Task to complete :: Search the listing for the string "Amazon" and copy every line that contains it.

Available records ::
-------

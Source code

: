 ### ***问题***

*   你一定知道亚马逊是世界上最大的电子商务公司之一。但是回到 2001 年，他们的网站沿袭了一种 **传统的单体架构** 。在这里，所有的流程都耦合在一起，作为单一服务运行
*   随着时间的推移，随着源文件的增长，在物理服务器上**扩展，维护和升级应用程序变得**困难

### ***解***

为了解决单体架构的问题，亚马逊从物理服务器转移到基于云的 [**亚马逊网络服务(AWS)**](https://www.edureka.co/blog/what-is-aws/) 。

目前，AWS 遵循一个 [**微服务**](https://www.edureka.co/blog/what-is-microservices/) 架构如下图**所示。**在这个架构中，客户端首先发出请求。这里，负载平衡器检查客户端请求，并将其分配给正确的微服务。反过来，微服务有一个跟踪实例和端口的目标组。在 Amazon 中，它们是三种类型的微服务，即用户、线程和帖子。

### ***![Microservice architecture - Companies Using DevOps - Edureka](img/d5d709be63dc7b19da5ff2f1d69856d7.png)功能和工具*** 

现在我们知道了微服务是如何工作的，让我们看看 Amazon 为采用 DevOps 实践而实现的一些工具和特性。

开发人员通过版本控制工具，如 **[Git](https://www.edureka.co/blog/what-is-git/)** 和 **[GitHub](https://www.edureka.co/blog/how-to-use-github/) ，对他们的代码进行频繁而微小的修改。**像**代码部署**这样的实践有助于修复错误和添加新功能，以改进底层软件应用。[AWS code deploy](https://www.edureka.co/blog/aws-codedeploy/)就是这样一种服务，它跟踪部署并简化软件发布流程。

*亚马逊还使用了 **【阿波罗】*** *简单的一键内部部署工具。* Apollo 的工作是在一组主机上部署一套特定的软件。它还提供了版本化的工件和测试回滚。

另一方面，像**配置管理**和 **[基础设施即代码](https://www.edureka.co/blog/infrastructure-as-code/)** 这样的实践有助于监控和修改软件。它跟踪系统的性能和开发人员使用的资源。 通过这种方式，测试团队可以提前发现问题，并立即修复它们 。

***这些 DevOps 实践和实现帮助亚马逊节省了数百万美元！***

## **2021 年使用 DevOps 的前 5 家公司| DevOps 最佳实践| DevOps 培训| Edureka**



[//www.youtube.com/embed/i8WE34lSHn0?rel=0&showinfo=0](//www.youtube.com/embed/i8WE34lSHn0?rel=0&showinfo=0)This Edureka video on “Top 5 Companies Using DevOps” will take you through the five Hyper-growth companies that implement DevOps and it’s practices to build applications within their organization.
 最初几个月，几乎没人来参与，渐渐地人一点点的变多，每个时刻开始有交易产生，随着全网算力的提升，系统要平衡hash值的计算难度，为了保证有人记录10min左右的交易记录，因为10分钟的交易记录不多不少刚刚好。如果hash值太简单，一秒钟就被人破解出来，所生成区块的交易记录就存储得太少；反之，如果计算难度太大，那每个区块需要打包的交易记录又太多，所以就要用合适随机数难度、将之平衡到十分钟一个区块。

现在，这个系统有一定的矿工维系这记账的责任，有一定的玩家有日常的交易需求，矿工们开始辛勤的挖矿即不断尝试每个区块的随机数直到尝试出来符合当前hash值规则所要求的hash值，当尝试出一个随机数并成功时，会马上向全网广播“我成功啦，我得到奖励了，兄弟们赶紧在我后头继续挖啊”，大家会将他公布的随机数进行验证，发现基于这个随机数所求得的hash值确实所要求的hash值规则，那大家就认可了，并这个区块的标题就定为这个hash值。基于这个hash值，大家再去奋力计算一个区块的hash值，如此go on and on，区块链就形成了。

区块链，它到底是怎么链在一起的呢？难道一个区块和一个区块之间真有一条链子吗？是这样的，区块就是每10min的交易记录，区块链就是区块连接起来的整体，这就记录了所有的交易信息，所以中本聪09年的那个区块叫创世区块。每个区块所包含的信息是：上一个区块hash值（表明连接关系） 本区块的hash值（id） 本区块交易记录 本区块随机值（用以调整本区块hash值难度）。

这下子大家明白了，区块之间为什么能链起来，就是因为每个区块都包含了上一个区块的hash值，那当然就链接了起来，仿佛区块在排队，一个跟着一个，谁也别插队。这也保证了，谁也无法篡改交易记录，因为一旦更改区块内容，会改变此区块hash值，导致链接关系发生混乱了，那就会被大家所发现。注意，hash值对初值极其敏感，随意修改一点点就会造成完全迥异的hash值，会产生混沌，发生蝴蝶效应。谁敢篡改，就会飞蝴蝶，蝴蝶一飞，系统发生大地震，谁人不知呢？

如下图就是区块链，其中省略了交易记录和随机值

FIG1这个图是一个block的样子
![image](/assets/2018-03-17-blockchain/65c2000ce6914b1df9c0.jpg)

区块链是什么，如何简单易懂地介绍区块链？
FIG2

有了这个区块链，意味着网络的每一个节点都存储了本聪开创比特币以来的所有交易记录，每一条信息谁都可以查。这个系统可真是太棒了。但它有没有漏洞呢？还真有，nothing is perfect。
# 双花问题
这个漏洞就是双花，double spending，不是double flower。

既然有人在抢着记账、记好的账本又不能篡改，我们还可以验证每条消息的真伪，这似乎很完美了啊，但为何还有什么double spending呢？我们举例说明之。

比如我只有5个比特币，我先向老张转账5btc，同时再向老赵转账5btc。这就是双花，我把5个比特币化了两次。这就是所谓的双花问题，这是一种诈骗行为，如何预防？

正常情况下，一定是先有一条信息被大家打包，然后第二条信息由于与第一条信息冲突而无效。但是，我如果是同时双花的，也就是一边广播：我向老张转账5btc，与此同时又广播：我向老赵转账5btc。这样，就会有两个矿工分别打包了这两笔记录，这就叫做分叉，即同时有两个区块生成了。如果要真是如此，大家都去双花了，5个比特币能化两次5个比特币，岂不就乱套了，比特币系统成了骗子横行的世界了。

-------

Exercise answer ::
目前，AWS 遵循一个 [**微服务**](https://www.edureka.co/blog/what-is-microservices/) 架构如下图**所示。**在这个架构中，客户端首先发出请求。这里，负载平衡器检查客户端请求，并将其分配给正确的微服务。反过来，微服务有一个跟踪实例和端口的目标组。在 Amazon 中，它们是三种类型的微服务，即用户、线程和帖子。
现在我们知道了微服务是如何工作的，让我们看看 Amazon 为采用 DevOps 实践而实现的一些工具和特性。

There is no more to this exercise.